* What you have to do *
Your task is to restate every entry below word for word and omit the images.
####################
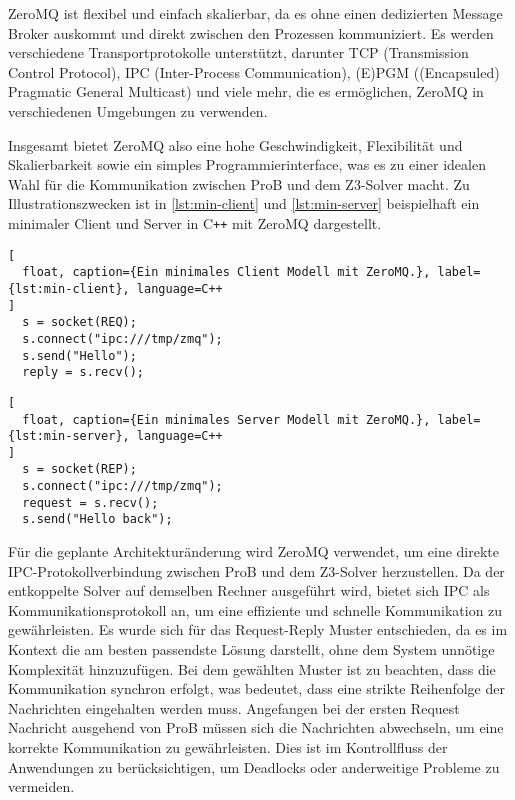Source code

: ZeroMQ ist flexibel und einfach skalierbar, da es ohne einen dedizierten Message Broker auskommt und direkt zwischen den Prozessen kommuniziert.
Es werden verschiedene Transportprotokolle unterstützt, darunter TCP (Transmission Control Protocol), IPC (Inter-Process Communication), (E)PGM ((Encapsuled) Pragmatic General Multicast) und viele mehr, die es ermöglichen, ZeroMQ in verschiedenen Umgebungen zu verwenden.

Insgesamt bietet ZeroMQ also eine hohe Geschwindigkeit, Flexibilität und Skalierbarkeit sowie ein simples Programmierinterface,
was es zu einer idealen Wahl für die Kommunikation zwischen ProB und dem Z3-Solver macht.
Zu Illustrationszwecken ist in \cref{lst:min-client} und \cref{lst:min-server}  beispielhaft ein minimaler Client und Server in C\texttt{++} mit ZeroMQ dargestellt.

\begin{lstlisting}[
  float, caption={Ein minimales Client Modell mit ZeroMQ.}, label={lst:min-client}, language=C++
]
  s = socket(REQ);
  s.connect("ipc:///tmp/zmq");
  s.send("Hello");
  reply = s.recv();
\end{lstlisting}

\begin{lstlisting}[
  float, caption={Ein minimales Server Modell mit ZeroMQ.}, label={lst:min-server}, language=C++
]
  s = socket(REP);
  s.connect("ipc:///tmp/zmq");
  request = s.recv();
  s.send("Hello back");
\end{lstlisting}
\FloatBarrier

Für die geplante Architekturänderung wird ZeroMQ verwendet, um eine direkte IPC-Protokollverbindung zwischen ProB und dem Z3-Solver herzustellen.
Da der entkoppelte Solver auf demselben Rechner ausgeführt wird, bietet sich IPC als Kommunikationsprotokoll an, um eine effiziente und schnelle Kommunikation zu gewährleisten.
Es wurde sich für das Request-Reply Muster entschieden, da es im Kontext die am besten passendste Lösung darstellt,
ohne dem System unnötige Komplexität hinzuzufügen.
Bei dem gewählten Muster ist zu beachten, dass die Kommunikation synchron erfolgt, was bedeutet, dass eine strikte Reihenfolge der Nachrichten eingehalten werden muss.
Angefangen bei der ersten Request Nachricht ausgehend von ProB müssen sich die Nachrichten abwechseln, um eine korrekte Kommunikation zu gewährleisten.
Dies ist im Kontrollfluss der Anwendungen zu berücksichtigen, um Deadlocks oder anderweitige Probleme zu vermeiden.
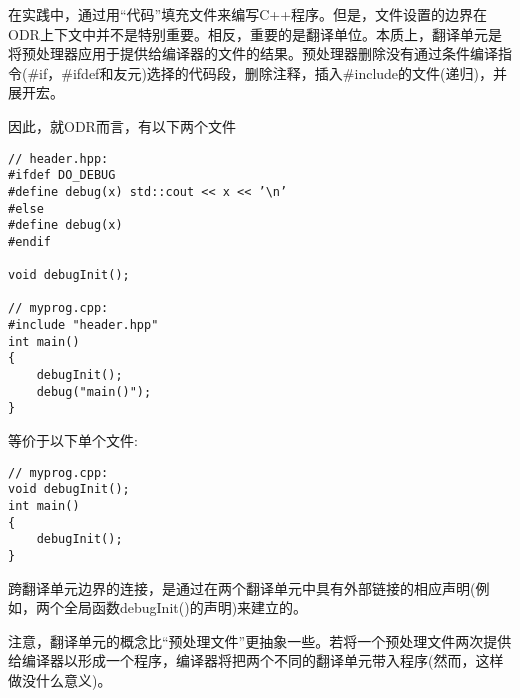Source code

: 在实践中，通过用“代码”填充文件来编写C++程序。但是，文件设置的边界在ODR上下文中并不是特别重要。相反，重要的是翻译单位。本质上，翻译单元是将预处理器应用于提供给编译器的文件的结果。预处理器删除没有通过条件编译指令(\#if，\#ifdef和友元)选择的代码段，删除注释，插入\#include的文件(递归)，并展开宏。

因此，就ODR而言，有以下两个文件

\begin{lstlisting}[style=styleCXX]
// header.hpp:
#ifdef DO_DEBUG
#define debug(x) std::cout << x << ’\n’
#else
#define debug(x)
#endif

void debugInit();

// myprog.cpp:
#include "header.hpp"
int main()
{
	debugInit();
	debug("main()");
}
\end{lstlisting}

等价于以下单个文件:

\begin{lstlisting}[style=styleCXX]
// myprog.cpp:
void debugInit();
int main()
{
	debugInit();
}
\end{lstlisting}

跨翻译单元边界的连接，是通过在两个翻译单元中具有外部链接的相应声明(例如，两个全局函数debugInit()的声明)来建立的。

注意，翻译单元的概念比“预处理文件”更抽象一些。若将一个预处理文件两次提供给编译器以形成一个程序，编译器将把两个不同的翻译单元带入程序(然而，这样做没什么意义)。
####################
* Written answer *
Source code

: ZeroMQ ist flexibel und einfach skalierbar, da es ohne einen dedizierten Message Broker auskommt und direkt zwischen den Prozessen kommuniziert.
Es werden verschiedene Transportprotokolle unterstützt, darunter TCP (Transmission Control Protocol), IPC (Inter-Process Communication), (E)PGM ((Encapsuled) Pragmatic General Multicast) und viele mehr, die es ermöglichen, ZeroMQ in verschiedenen Umgebungen zu verwenden.

Insgesamt bietet ZeroMQ also eine hohe Geschwindigkeit, Flexibilität und Skalierbarkeit sowie ein simples Programmierinterface,
was es zu einer idealen Wahl für die Kommunikation zwischen ProB und dem Z3-Solver macht.
Zu Illustrationszwecken ist in \cref{lst:min-client} und \cref{lst:min-server}  beispielhaft ein minimaler Client und Server in C\texttt{++} mit ZeroMQ dargestellt.

\begin{lstlisting}[
  float, caption={Ein minimales Client Modell mit ZeroMQ.}, label={lst:min-client}, language=C++
]
  s = socket(REQ);
  s.connect("ipc:///tmp/zmq");
  s.send("Hello");
  reply = s.recv();
\end{lstlisting}

\begin{lstlisting}[
  float, caption={Ein minimales Server Modell mit ZeroMQ.}, label={lst:min-server}, language=C++
]
  s = socket(REP);
  s.connect("ipc:///tmp/zmq");
  request = s.recv();
  s.send("Hello back");
\end{lstlisting}
\FloatBarrier

Für die geplante Architekturänderung wird ZeroMQ verwendet, um eine direkte IPC-Protokollverbindung zwischen ProB und dem Z3-Solver herzustellen.
Da der entkoppelte Solver auf demselben Rechner ausgeführt wird, bietet sich IPC als Kommunikationsprotokoll an, um eine effiziente und schnelle Kommunikation zu gewährleisten.
Es wurde sich für das Request-Reply Muster entschieden, da es im Kontext die am besten passendste Lösung darstellt,
ohne dem System unnötige Komplexität hinzuzufügen.
Bei dem gewählten Muster ist zu beachten, dass die Kommunikation synchron erfolgt, was bedeutet, dass eine strikte Reihenfolge der Nachrichten eingehalten werden muss.
Angefangen bei der ersten Request Nachricht ausgehend von ProB müssen sich die Nachrichten abwechseln, um eine korrekte Kommunikation zu gewährleisten.
Dies ist im Kontrollfluss der Anwendungen zu berücksichtigen, um Deadlocks oder anderweitige Probleme zu vermeiden.
Source code

: 在实践中，通过用“代码”填充文件来编写C++程序。但是，文件设置的边界在ODR上下文中并不是特别重要。相反，重要的是翻译单位。本质上，翻译单元是将预处理器应用于提供给编译器的文件的结果。预处理器删除没有通过条件编译指令(\#if，\#ifdef和友元)选择的代码段，删除注释，插入\#include的文件(递归)，并展开宏。

因此，就ODR而言，有以下两个文件

\begin{lstlisting}[style=styleCXX]
// header.hpp:
#ifdef DO_DEBUG
#define debug(x) std::cout << x << ’\n’
#else
#define debug(x)
#endif

void debugInit();

// myprog.cpp:
#include "header.hpp"
int main()
{
	debugInit();
	debug("main()");
}
\end{lstlisting}

等价于以下单个文件:

\begin{lstlisting}[style=styleCXX]
// myprog.cpp:
void debugInit();
int main()
{
	debugInit();
}
\end{lstlisting}

跨翻译单元边界的连接，是通过在两个翻译单元中具有外部链接的相应声明(例如，两个全局函数debugInit()的声明)来建立的。

注意，翻译单元的概念比“预处理文件”更抽象一些。若将一个预处理文件两次提供给编译器以形成一个程序，编译器将把两个不同的翻译单元带入程序(然而，这样做没什么意义)。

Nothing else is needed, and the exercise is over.